What is being asked —
Exactly the lines from the beginning of the listing below through the line that contains "## Same-Sex Adoption" should be transcribed, and pictures must stay out.

BEGIN Data for the task

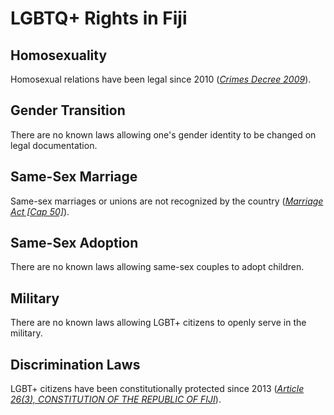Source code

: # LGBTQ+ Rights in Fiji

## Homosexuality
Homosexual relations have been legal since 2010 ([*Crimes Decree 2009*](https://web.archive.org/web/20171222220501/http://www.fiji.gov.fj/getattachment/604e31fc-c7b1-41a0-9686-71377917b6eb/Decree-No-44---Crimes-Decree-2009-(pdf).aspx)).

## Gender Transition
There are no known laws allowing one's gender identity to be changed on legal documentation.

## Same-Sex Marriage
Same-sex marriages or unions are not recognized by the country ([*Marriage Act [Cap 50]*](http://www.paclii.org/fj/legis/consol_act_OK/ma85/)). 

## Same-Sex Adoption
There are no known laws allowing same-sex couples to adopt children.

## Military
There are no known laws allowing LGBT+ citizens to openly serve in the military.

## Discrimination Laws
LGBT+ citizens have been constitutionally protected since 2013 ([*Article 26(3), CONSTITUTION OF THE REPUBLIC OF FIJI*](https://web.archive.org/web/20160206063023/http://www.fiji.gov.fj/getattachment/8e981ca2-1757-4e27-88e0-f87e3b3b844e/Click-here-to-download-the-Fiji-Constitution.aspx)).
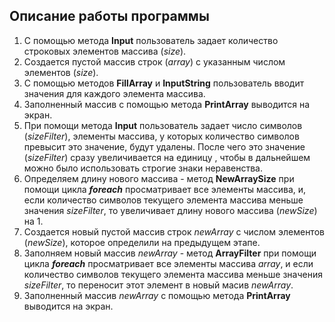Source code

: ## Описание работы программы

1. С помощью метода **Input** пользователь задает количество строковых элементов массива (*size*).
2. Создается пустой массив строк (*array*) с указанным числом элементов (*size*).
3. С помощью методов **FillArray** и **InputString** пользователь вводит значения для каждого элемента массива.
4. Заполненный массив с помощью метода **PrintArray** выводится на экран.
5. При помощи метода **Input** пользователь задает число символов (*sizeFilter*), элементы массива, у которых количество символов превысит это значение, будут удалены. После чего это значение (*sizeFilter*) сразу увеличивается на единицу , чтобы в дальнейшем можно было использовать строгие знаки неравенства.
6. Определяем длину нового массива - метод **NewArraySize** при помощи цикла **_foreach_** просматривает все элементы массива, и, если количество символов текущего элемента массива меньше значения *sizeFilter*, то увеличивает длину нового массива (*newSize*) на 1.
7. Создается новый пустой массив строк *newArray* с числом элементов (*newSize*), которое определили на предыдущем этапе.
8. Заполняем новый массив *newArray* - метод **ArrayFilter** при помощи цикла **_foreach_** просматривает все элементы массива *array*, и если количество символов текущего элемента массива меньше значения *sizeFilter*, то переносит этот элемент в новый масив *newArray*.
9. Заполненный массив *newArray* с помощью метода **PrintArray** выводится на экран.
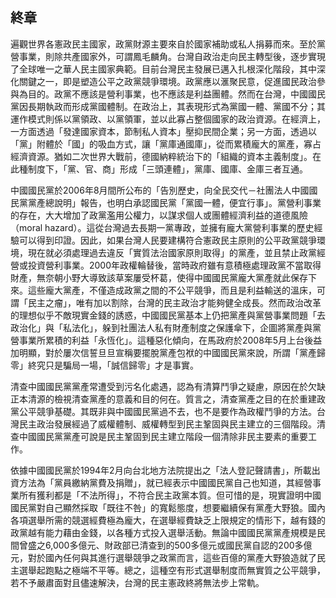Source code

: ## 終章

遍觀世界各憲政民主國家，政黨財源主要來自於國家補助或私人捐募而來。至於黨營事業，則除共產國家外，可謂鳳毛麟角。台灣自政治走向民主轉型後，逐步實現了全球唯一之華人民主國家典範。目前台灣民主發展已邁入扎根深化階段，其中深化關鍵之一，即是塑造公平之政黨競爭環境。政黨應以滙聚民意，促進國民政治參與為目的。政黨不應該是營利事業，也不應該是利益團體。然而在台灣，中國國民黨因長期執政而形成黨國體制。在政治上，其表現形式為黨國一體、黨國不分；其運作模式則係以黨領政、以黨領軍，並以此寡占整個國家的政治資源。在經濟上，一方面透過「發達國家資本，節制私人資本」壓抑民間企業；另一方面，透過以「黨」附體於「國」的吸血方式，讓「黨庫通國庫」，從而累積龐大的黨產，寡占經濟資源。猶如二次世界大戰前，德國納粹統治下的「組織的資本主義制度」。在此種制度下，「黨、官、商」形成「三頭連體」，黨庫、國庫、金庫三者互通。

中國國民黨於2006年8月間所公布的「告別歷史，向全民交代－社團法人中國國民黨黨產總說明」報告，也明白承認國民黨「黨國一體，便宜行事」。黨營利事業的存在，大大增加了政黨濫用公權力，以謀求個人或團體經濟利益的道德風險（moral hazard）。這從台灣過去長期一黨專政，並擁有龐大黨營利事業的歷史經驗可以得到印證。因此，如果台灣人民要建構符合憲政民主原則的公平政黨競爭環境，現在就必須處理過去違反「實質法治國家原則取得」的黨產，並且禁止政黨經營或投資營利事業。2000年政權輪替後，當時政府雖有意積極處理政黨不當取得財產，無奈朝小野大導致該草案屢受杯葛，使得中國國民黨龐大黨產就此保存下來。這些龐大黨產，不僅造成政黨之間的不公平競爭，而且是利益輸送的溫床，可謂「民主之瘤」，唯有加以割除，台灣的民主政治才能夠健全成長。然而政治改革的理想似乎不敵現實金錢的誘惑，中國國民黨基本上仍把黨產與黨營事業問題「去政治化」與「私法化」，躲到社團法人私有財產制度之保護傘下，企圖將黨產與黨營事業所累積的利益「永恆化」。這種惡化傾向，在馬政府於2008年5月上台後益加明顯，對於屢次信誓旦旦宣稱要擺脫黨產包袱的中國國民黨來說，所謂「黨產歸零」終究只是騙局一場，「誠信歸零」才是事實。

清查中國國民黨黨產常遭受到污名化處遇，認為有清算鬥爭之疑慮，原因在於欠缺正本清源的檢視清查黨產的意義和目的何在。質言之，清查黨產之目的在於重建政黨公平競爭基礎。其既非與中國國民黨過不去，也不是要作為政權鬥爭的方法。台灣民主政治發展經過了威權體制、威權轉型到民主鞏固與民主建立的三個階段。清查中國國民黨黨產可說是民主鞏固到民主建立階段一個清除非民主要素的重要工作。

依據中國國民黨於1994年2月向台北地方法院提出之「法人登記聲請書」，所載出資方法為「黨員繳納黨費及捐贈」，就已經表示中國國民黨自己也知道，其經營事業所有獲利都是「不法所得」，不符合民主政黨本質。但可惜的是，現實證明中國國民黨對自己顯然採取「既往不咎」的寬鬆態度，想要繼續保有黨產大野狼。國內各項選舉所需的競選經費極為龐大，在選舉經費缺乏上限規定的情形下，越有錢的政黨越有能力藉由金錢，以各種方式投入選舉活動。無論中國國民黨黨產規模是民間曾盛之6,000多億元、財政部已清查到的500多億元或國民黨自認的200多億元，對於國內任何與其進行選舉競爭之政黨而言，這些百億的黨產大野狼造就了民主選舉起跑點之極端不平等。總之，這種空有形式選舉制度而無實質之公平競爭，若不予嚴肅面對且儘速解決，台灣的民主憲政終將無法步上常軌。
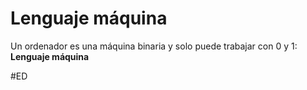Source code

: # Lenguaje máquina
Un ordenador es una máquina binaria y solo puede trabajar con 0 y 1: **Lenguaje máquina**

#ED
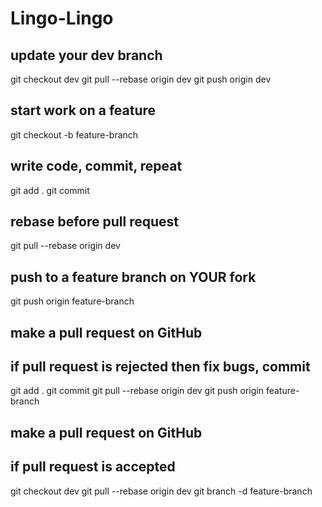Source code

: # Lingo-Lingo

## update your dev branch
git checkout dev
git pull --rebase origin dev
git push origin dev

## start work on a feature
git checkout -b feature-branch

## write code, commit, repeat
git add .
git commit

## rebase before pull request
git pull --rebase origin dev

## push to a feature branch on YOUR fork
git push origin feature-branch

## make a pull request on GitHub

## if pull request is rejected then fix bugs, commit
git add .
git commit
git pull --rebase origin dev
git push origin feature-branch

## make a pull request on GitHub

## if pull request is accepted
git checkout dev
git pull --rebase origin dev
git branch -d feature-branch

END Data for the task

Answer section —
Source code

: # LGBTQ+ Rights in Fiji

## Homosexuality
Homosexual relations have been legal since 2010 ([*Crimes Decree 2009*](https://web.archive.org/web/20171222220501/http://www.fiji.gov.fj/getattachment/604e31fc-c7b1-41a0-9686-71377917b6eb/Decree-No-44---Crimes-Decree-2009-(pdf).aspx)).

## Gender Transition
There are no known laws allowing one's gender identity to be changed on legal documentation.

## Same-Sex Marriage
Same-sex marriages or unions are not recognized by the country ([*Marriage Act [Cap 50]*](http://www.paclii.org/fj/legis/consol_act_OK/ma85/)). 

## Same-Sex Adoption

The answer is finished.